I forgot my cell phone!

Almost there by bike, there is no turning back. Arrived at the desk, quickly call the neighbor. She has my apartment key and is supposed to check my cell phone, I’m expecting an important WhatsApp.

Then the sad realization: no smartphone, no neighbor’s number. Everything is stored in the digital phone book. All numbers. I know my family’s by heart. I called them when there was no cell phone. And to make matters worse, I don’t have a backup.

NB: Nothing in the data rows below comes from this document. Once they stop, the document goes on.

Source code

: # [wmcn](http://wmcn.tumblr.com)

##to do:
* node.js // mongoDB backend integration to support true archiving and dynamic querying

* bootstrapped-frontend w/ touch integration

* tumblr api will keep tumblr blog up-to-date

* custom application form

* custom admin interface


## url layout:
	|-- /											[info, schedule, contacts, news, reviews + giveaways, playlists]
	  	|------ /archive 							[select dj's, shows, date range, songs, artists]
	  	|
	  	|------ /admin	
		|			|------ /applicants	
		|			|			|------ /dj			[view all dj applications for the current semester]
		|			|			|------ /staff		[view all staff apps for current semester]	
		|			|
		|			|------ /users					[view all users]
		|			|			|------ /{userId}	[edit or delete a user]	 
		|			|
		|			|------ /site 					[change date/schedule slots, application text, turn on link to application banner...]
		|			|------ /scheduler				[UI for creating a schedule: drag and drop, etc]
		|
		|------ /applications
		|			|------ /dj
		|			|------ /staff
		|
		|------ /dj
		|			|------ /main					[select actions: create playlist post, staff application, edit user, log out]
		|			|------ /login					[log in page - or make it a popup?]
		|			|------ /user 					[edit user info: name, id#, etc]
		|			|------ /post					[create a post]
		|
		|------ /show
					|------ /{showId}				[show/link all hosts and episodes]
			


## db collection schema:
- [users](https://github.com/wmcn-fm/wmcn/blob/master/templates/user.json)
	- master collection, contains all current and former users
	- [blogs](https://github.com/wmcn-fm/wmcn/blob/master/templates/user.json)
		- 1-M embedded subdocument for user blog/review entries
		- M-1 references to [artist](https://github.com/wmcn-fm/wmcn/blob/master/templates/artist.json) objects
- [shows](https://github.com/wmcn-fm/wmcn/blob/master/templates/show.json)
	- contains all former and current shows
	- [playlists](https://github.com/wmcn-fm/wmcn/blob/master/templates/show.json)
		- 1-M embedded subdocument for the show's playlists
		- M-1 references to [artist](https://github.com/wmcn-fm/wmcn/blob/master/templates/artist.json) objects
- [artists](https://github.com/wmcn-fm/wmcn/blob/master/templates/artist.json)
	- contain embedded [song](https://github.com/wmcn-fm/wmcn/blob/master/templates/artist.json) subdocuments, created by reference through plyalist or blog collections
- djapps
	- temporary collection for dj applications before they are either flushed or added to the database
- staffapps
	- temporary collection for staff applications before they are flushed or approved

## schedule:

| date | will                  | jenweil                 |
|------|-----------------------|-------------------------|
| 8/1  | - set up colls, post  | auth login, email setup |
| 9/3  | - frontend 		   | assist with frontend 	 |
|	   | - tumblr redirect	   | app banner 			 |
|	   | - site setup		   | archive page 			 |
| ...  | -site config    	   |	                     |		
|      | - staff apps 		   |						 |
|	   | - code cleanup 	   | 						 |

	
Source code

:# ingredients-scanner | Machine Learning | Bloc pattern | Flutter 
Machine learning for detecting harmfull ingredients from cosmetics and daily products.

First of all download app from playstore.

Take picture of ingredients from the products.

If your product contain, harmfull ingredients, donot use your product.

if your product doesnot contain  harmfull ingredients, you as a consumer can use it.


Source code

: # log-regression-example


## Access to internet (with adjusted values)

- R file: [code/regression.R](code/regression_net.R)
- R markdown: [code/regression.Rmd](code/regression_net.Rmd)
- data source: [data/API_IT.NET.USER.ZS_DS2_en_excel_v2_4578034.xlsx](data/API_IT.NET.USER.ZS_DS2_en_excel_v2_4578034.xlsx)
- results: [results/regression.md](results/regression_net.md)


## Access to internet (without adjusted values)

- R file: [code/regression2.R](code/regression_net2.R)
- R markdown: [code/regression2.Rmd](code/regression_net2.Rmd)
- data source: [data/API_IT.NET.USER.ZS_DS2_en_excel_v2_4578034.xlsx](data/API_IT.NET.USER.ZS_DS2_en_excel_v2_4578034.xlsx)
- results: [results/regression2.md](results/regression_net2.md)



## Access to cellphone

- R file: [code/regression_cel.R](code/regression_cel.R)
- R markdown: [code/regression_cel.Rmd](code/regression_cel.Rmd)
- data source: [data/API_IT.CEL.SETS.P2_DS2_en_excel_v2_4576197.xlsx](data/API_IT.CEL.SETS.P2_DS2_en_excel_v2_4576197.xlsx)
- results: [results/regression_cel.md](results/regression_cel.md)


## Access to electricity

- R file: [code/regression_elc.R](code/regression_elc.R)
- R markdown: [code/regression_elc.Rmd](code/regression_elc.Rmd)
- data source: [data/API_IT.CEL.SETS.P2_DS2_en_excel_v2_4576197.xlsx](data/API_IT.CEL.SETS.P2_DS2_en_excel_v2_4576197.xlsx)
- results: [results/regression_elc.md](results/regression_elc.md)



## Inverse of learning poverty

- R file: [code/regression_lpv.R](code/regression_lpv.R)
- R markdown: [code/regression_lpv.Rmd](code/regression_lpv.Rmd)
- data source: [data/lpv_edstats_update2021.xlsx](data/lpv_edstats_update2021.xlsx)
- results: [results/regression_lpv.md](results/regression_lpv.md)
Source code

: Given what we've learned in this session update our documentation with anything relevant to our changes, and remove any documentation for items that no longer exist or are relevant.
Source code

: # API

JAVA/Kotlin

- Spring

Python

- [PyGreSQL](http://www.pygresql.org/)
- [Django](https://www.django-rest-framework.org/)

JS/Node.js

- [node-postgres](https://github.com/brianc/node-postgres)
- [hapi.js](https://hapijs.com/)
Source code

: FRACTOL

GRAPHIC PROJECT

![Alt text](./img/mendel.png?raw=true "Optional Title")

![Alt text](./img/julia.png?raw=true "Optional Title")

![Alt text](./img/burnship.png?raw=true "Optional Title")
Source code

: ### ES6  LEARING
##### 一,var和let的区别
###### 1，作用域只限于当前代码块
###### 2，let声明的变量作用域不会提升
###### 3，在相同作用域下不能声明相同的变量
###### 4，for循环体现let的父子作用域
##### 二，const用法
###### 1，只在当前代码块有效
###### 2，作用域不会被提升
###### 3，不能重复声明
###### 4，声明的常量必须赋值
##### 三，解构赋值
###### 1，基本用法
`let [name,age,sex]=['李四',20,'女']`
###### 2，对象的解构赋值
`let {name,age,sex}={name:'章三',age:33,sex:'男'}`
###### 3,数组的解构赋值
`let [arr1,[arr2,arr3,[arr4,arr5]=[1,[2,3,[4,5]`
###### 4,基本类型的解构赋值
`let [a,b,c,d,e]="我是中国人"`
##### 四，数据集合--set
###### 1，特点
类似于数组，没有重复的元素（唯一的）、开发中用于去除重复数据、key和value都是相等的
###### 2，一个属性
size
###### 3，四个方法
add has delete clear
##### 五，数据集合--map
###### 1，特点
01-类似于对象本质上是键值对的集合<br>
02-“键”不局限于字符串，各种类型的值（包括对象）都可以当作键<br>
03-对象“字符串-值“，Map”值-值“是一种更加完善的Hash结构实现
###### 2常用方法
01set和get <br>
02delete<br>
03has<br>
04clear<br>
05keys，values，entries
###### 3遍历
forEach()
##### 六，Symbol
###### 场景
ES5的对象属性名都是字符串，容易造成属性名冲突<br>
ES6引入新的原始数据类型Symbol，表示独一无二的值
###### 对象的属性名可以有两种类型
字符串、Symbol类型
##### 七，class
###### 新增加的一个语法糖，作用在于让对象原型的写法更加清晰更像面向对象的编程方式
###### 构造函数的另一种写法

No number is stored anywhere else.

BILD columnist Louis Hagen

Photo: Wolf Lux

The curse of modern times: More than 60 million Germans have a smartphone, and they usually have it with them.

But everyone knows that too – been too late, overslept, forgotten your cell phone. There is even a word for it: Nomophobia, short for “No Mobile Phone Phobia”. Those who suffer from it get anxiety-like conditions. A British study has shown that two thirds of all cell phone users have experienced this before.

The cell phone, a piece of our life, almost a part of the body. I sometimes catch myself typing in the empty palm of my hand.

When I talk to my children (long grown up) about the time without cell phones, they look at me as if I came from the Thirty Years War. For me it is still a miracle that you hold the whole world in one hand with your smartphone. Anyone can do this whenever they want, at any time.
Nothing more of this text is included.